Input for this task:
-- -- --

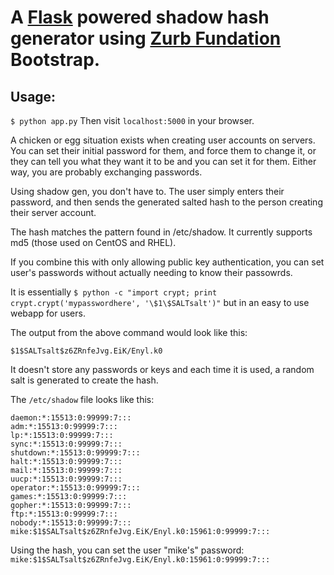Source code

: # A [Flask](http://flask.pocoo.org) powered shadow hash generator using [Zurb Fundation](http://foundation.zurb.com) Bootstrap.

## Usage:
`$ python app.py`
Then visit `localhost:5000` in your browser.

A chicken or egg situation exists when creating user accounts on servers.
You can set their initial password for them, and force them to change it, or 
they can tell you what they want it to be and you can set it for them. Either
way, you are probably exchanging passwords.

Using shadow gen, you don't have to. The user simply enters their password, and then sends the generated salted hash to the person creating their server account. 

The hash matches the pattern found in /etc/shadow. It currently supports md5 (those used on CentOS and RHEL).

If you combine this with only allowing public key authentication, you can set user's passwords without actually
needing to know their passowrds.

It is essentially `$ python -c "import crypt; print crypt.crypt('mypasswordhere', '\$1\$SALTsalt')"` but in an easy to
use webapp for users.

The output from the above command would look like this:

`$1$SALTsalt$z6ZRnfeJvg.EiK/Enyl.k0`

It doesn't store any passwords or keys and each time it is used, a random salt is generated to create the hash.

The `/etc/shadow` file looks like this:

    daemon:*:15513:0:99999:7:::
    adm:*:15513:0:99999:7:::
    lp:*:15513:0:99999:7:::
    sync:*:15513:0:99999:7:::
    shutdown:*:15513:0:99999:7:::
    halt:*:15513:0:99999:7:::
    mail:*:15513:0:99999:7:::
    uucp:*:15513:0:99999:7:::
    operator:*:15513:0:99999:7:::
    games:*:15513:0:99999:7:::
    gopher:*:15513:0:99999:7:::
    ftp:*:15513:0:99999:7:::
    nobody:*:15513:0:99999:7:::
    mike:$1$SALTsalt$z6ZRnfeJvg.EiK/Enyl.k0:15961:0:99999:7:::
    
Using the hash, you can set the user "mike's" password: `mike:$1$SALTsalt$z6ZRnfeJvg.EiK/Enyl.k0:15961:0:99999:7:::`

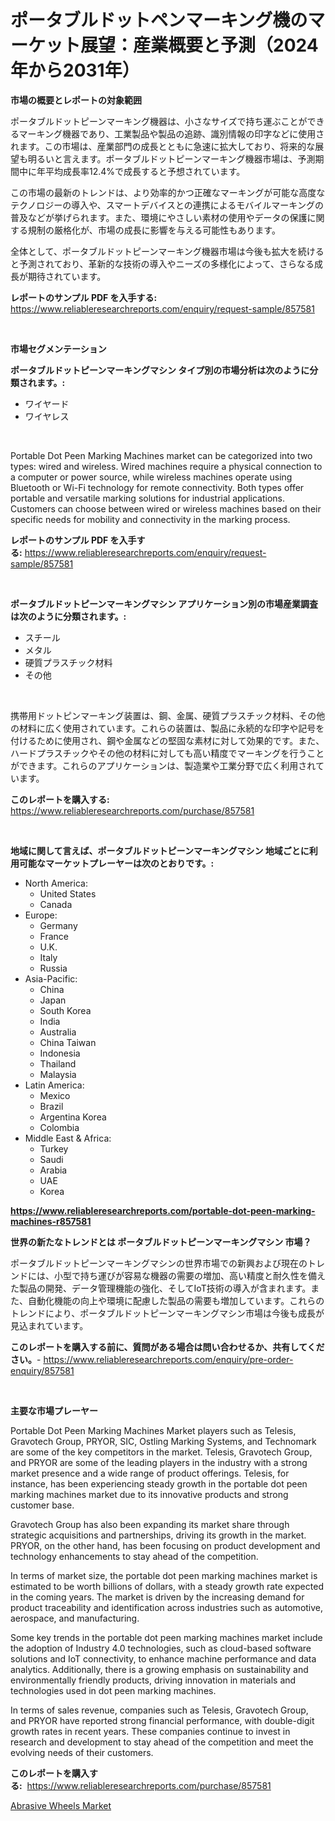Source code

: <p><h1>ポータブルドットペンマーキング機のマーケット展望：産業概要と予測（2024年から2031年）</h1></p><p><strong>市場の概要とレポートの対象範囲</strong></p>
<p><p>ポータブルドットピーンマーキング機器は、小さなサイズで持ち運ぶことができるマーキング機器であり、工業製品や製品の追跡、識別情報の印字などに使用されます。この市場は、産業部門の成長とともに急速に拡大しており、将来的な展望も明るいと言えます。ポータブルドットピーンマーキング機器市場は、予測期間中に年平均成長率12.4%で成長すると予想されています。</p><p>この市場の最新のトレンドは、より効率的かつ正確なマーキングが可能な高度なテクノロジーの導入や、スマートデバイスとの連携によるモバイルマーキングの普及などが挙げられます。また、環境にやさしい素材の使用やデータの保護に関する規制の厳格化が、市場の成長に影響を与える可能性もあります。</p><p>全体として、ポータブルドットピーンマーキング機器市場は今後も拡大を続けると予測されており、革新的な技術の導入やニーズの多様化によって、さらなる成長が期待されています。</p></p>
<p><strong>レポートのサンプル PDF を入手する:</strong> <a href="https://www.reliableresearchreports.com/enquiry/request-sample/857581">https://www.reliableresearchreports.com/enquiry/request-sample/857581</a></p>
<p>&nbsp;</p>
<p><strong>市場セグメンテーション</strong></p>
<p><strong>ポータブルドットピーンマーキングマシン タイプ別の市場分析は次のように分類されます。:</strong></p>
<p><ul><li>ワイヤード</li><li>ワイヤレス</li></ul></p>
<p>&nbsp;</p>
<p><p>Portable Dot Peen Marking Machines market can be categorized into two types: wired and wireless. Wired machines require a physical connection to a computer or power source, while wireless machines operate using Bluetooth or Wi-Fi technology for remote connectivity. Both types offer portable and versatile marking solutions for industrial applications. Customers can choose between wired or wireless machines based on their specific needs for mobility and connectivity in the marking process.</p></p>
<p><strong>レポートのサンプル PDF を入手する:</strong>&nbsp;<a href="https://www.reliableresearchreports.com/enquiry/request-sample/857581">https://www.reliableresearchreports.com/enquiry/request-sample/857581</a></p>
<p>&nbsp;</p>
<p><strong> ポータブルドットピーンマーキングマシン アプリケーション別の市場産業調査は次のように分類されます。:</strong></p>
<p><ul><li>スチール</li><li>メタル</li><li>硬質プラスチック材料</li><li>その他</li></ul></p>
<p>&nbsp;</p>
<p><p>携帯用ドットピンマーキング装置は、鋼、金属、硬質プラスチック材料、その他の材料に広く使用されています。これらの装置は、製品に永続的な印字や記号を付けるために使用され、鋼や金属などの堅固な素材に対して効果的です。また、ハードプラスチックやその他の材料に対しても高い精度でマーキングを行うことができます。これらのアプリケーションは、製造業や工業分野で広く利用されています。</p></p>
<p><strong>このレポートを購入する:</strong>&nbsp; <a href="https://www.reliableresearchreports.com/purchase/857581">https://www.reliableresearchreports.com/purchase/857581</a></p>
<p>&nbsp;</p>
<p><strong>地域に関して言えば、ポータブルドットピーンマーキングマシン 地域ごとに利用可能なマーケットプレーヤーは次のとおりです。:</strong></p>
<p><ul>
    <li>
        North America:
        <ul>
            <li>United States</li>
            <li>Canada</li>
        </ul>
    </li>
    <li>
        Europe:
        <ul>
            <li>Germany</li>
            <li>France</li>
            <li>U.K.</li>
            <li>Italy</li>
            <li>Russia</li>
        </ul>
    </li>
    <li>
        Asia-Pacific:
        <ul>
            <li>China</li>
            <li>Japan</li>
            <li>South Korea</li>
            <li>India</li>
            <li>Australia</li>
            <li>China Taiwan</li>
            <li>Indonesia</li>
            <li>Thailand</li>
            <li>Malaysia</li>
        </ul>
    </li>
    <li>
        Latin America:
        <ul>
            <li>Mexico</li>
            <li>Brazil</li>
            <li>Argentina Korea</li>
            <li>Colombia</li>
        </ul>
    </li>
    <li>
        Middle East & Africa:
        <ul>
            <li>Turkey</li>
            <li>Saudi</li>
            <li>Arabia</li>
            <li>UAE</li>
            <li>Korea</li>
        </ul>
    </li>
    </ul></p>
<p><strong><a href="https://www.reliableresearchreports.com/portable-dot-peen-marking-machines-r857581">https://www.reliableresearchreports.com/portable-dot-peen-marking-machines-r857581</a></strong>&nbsp;</p>
<p><strong>世界の新たなトレンドとは ポータブルドットピーンマーキングマシン 市場？</strong></p>
<p><p>ポータブルドットピーンマーキングマシンの世界市場での新興および現在のトレンドには、小型で持ち運びが容易な機器の需要の増加、高い精度と耐久性を備えた製品の開発、データ管理機能の強化、そしてIoT技術の導入が含まれます。また、自動化機能の向上や環境に配慮した製品の需要も増加しています。これらのトレンドにより、ポータブルドットピーンマーキングマシン市場は今後も成長が見込まれています。</p></p>
<p><strong>このレポートを購入する前に、質問がある場合は問い合わせるか、共有してください。</strong>- <a href="https://www.reliableresearchreports.com/enquiry/pre-order-enquiry/857581">https://www.reliableresearchreports.com/enquiry/pre-order-enquiry/857581</a></p>
<p>&nbsp;</p>
<p><strong>主要な市場プレーヤー</strong></p>
<p><p>Portable Dot Peen Marking Machines Market players such as Telesis, Gravotech Group, PRYOR, SIC, Ostling Marking Systems, and Technomark are some of the key competitors in the market. Telesis, Gravotech Group, and PRYOR are some of the leading players in the industry with a strong market presence and a wide range of product offerings. Telesis, for instance, has been experiencing steady growth in the portable dot peen marking machines market due to its innovative products and strong customer base.</p><p>Gravotech Group has also been expanding its market share through strategic acquisitions and partnerships, driving its growth in the market. PRYOR, on the other hand, has been focusing on product development and technology enhancements to stay ahead of the competition.</p><p>In terms of market size, the portable dot peen marking machines market is estimated to be worth billions of dollars, with a steady growth rate expected in the coming years. The market is driven by the increasing demand for product traceability and identification across industries such as automotive, aerospace, and manufacturing.</p><p>Some key trends in the portable dot peen marking machines market include the adoption of Industry 4.0 technologies, such as cloud-based software solutions and IoT connectivity, to enhance machine performance and data analytics. Additionally, there is a growing emphasis on sustainability and environmentally friendly products, driving innovation in materials and technologies used in dot peen marking machines.</p><p>In terms of sales revenue, companies such as Telesis, Gravotech Group, and PRYOR have reported strong financial performance, with double-digit growth rates in recent years. These companies continue to invest in research and development to stay ahead of the competition and meet the evolving needs of their customers.</p></p>
<p><strong>このレポートを購入する:</strong>&nbsp;&nbsp;<a href="https://www.reliableresearchreports.com/purchase/857581">https://www.reliableresearchreports.com/purchase/857581</a></p>
<p><p><a href="https://github.com/AKSHATREPORTPRIME/Market-Research-Report-List-4/blob/main/abrasive-wheels-market.md">Abrasive Wheels Market</a></p></p>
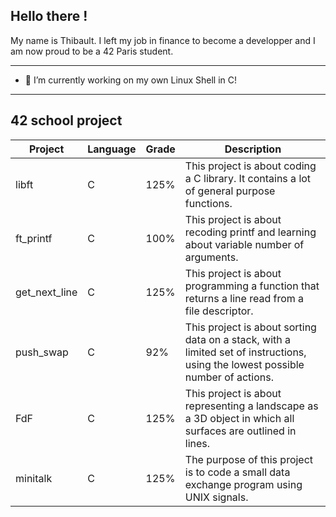 ## Hello there !

My name is Thibault. I left my job in finance to become a developper and I am now proud to be a 42 Paris student. 

---
- 🔭 I’m currently working on my own Linux Shell in C!
---
## 42 school project

| Project  |Language| Grade          | Description|
| -------- |--------| -------------- |------------|
| libft    |C| 125%           | This project is about coding a C library. It contains a lot of general purpose functions.
| ft_printf|C| 100%           | This project is about recoding printf and learning about variable number of arguments.
| get_next_line |C| 125% | This project is about programming a function that returns a line read from a file descriptor.
| push_swap |C| 92% | This project is about sorting data on a stack, with a limited set of instructions, using the lowest possible number of actions.
| FdF |C| 125% | This project is about representing a landscape as a 3D object in which all surfaces are outlined in lines.
| minitalk |C| 125% |The purpose of this project is to code a small data exchange program using UNIX signals.


<!--
**Noulens/Noulens** is a ✨ _special_ ✨ repository because its `README.md` (this file) appears on your GitHub profile.

Here are some ideas to get you started:

- 🔭 I’m currently working on ...
- 🌱 I’m currently learning ...
- 👯 I’m looking to collaborate on ...
- 🤔 I’m looking for help with ...
- 💬 Ask me about ...
- 📫 How to reach me: ...
- ⚡ Fun fact: ...
-->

-- -- --

Exercise: Going through the records, say how many lines hold the string "Korea". Only the number should be given.

Your response: 3